22: Há quem diga que as empresas são as últimas organizações autocráticas no mundo ocidental. Como a sociocracia pode ajudá-las a incorporar a sustentabilidade?
TMO: Toda e qualquer empresa usa dados resultantes de um processo de mensuração para avaliar sua performance, e aposto que você sabe de que dados estamos falando. Claro que é o bottom line, as finanças. As empresas estão sempre medindo seu próprio sucesso, elas entendem esse conceito, e mudam sua direção com base nos dados resultantes da mensuração.
Para caminhar em direção à sustentabilidade, trata-se de expandir os critérios de mensuração. Os dados financeiros são informações muito válidas que resultam desse processo. Se a empresa não for sustentável financeiramente, vai desmoronar. Entretanto, podemos adicionar critérios de mensuração para que reflitam, por exemplo, o quanto a empresa preserva seu fluxo de recursos. Isso significa que ela vai precisar olhar para seu impacto ambiental para ver se em cinco ou sete gerações esses recursos ainda estarão lá. Isso é sustentabilidade.
22: Uma empresa que decida usar a sociocracia para guiar esse processo precisa estar também pronta a desmontar as estruturas de poder existentes.
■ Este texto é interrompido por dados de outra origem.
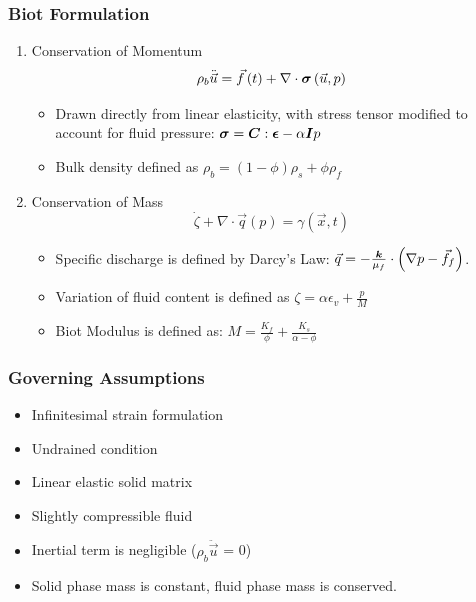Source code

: \documentclass[aspectratio=169,hyperref=colorlinks]{beamer}
\begin{document}
\begin{frame}
  \frametitle{Biot Formulation}
  \begin{enumerate}
   \item Conservation of Momentum
    \begin{equation*}
      \rho_{b} \ddot{\vec{u}} = \vec{f}\left(t\right) + \nabla \cdot \bm{\sigma}\left(\vec{u},p\right)
    \end{equation*}
        {\tiny
        \begin{itemize}
          \item  Drawn directly from linear elasticity, with stress tensor modified to account for fluid pressure: $\bm{\sigma} = \bm{C}:\bm{\epsilon} - \alpha \bm{I} p$
          \item Bulk density defined as $\rho_{b} = \left(1 - \phi\right) \rho_{s} + \phi \rho_{f}$
        \end{itemize}}
    \item Conservation of Mass
        \begin{equation*}
          \dot{\zeta} + \nabla \cdot \vec{q}\left(p\right) = \gamma\left(\vec{x},t\right)
        \end{equation*}
          {\tiny
          \begin{itemize}
            \item Specific discharge is defined by Darcy's Law: $\vec{q} = -\frac{\bm{k}}{\mu_{f}} \cdot \left(\nabla p - \vec{f}_{f} \right)$.
            \item Variation of fluid content is defined as $\zeta = \alpha \epsilon_{v} + \frac{p}{M}$
            \item Biot Modulus is defined as: $M = \frac{K_{f}}{\phi} + \frac{K_{s}}{\alpha - \phi}$
          \end{itemize}}
  \end{enumerate}
\end{frame}

\begin{frame}
  \frametitle{Governing Assumptions}
  \begin{itemize}
    \item Infinitesimal strain formulation
    \item Undrained condition
    \item Linear elastic solid matrix
    \item Slightly compressible fluid
    \item Inertial term is negligible ($\rho_{b}\ddot{\vec{u}}$ = 0)
    \item Solid phase mass is constant, fluid phase mass is conserved.
  \end{itemize}
\end{frame}
\end{document}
TMO: Sim. A sociocracia é baseada no conceito de renovação contínua. Uma empresa, assim como um organismo, tem que estar pronta para se adaptar às suas mudanças internas e às mudanças externas em seu ambiente para que possa ser sustentável. Isso significa que não podemos nos manter ligados à maneira anterior de fazer as coisas somente porque é assim que sempre fizemos. Temos que nos abrir às adaptações que nos tornem uma organização mais sustentável.
Muitas empresas que fizeram isso descobriram que é possível economizar enormes quantias de dinheiro porque estão abertas a considerar maneiras mais sustentáveis de trabalhar, não só em termos de seus processos produtivos, mas também em termos de como interagem. As empresas que aprendem a aproveitar a criatividade inerente à organização como um todo para tomar decisões, e não simplesmente contar com a criatividade das pessoas que estão no topo, estas são as empresas que estão realmente florescendo.
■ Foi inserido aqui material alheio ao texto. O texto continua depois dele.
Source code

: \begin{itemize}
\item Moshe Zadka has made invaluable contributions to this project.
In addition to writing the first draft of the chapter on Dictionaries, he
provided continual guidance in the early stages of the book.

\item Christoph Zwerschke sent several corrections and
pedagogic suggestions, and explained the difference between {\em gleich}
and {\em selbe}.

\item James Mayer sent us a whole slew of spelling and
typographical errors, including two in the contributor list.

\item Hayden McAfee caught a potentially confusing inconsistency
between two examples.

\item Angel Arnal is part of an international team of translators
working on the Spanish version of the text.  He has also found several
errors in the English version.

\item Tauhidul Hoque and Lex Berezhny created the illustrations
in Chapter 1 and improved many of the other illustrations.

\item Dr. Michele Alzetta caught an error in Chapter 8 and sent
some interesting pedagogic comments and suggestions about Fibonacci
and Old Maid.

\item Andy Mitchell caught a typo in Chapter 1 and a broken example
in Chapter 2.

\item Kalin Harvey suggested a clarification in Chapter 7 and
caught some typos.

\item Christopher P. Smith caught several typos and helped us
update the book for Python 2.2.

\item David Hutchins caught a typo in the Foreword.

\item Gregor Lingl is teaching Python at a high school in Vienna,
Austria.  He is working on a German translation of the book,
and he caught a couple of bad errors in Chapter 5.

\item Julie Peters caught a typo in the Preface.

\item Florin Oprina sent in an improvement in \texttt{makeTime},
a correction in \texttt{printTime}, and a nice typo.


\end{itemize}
22: Como uma empresa adota a sociocracia? É preciso haver consentimento de todos?
TMO: Para começar é preciso oferecer treinamento para todas as pessoas envolvidas…
22: Então a decisão vem de cima?
TMO: Vem de cima. A empresa tem que tomar uma decisão: queremos adotar a sociocracia, ou tentar em um departamento específico, como uma experiência, para ver como funciona e, a partir daí, aprender e decidir se adotamos para a empresa toda ou não. Mas é chave que o começo seja treinar todo mundo para que todos possam estar informados para tomar uma decisão sobre adotar ou não o sistema.
22: Qual a diferença entre a sociocracia e os sistemas tradicionais de governança corporativa que se tornaram populares depois de escândalos como os da Enron para garantir a transparência e a eqüidade entre os acionistas?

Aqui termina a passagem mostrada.